Sometimes I am envious of the lives that others lead that seem so much more productive and meaningful than mine. They are doing amazing things and changing the world and I am just plodding along. Although I am not in the habit of doing it regularly, recently I read an obituary that ran to half a page about a remarkable woman who had done more in her 50 short years than I think I could have accomplished in 3 lifetimes.
I found myself skeptically questioning how it could all be true, much as I suppose Jesus’ hometown acquaintances might have done when they heard all the reports of the people who had witnessed his miracles and been transformed by his teaching. It would be difficult to stand aside and watch another take the starring role, especially when you knew them as just another kid on the block. And then to be told that you weren’t as special as you imagined because even one your biggest rivals could be the vehicle for bringing about the Kingdom…it must have all been too much.

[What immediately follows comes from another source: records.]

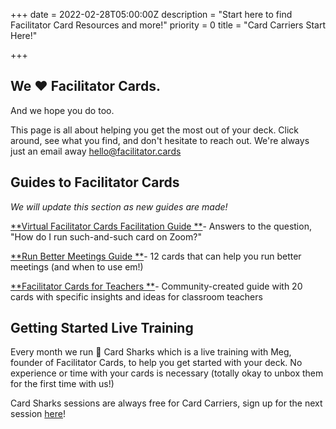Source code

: +++
date = 2022-02-28T05:00:00Z
description = "Start here to find Facilitator Card Resources and more!"
priority = 0
title = "Card Carriers Start Here!"

+++
## We ❤️ Facilitator Cards.

And we hope you do too.

This page is all about helping you get the most out of your deck. Click around, see what you find, and don't hesitate to reach out. We're always just an email away [hello@facilitator.cards]()

## Guides to Facilitator Cards

_We will update this section as new guides are made!_

[**Virtual Facilitator Cards Facilitation Guide **](http://virtual.facilitator.cards/ )- Answers to the question, "How do I run such-and-such card on Zoom?"

[**Run Better Meetings Guide **](https://www.facilitator.cards/img/blog/run-better-meetings-guide.pdf)- 12 cards that can help you run better meetings (and when to use em!)

[**Facilitator Cards for Teachers **](https://www.facilitator.cards/img/blog/facilitator-cards-edu.pdf)- Community-created guide with 20 cards with specific insights and ideas for classroom teachers

## Getting Started Live Training

Every month we run **🦈**  Card Sharks which is a live training with Meg, founder of Facilitator Cards, to help you get started with your deck. No experience or time with your cards is necessary (totally okay to unbox them for the first time with us!)

Card Sharks sessions are always free for Card Carriers, sign up for the next session [here](https://lu.ma/cardsharks)!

Feeling insignificant was enough to make the people of Nazareth so angry they were ready to destroy Jesus.
What simple, seemingly insignificant things does Jesus ask me to do when I am hoping for extraordinary challenges?
At our recent small faith sharing meeting, the facilitator asked us, “When do you find it easy and when is it hard to talk about your faith?” I can speak easily to another group of believers but what about those times when I am with people whose opinions I don’t know or who openly scoff at religion? One of the simplest, but most important, thing God asks of us is to tell others about him, to share the good news of the gospel. (see Matthew 28:19-20) How do I imagine I could be shot full of arrows when I won’t risk ridicule by speaking these truths to the unchurched? I need to ponder that.
Give me the grace and courage Lord to lead my daily life in a way that brings about your Kingdom, content to be the least significant of your servants.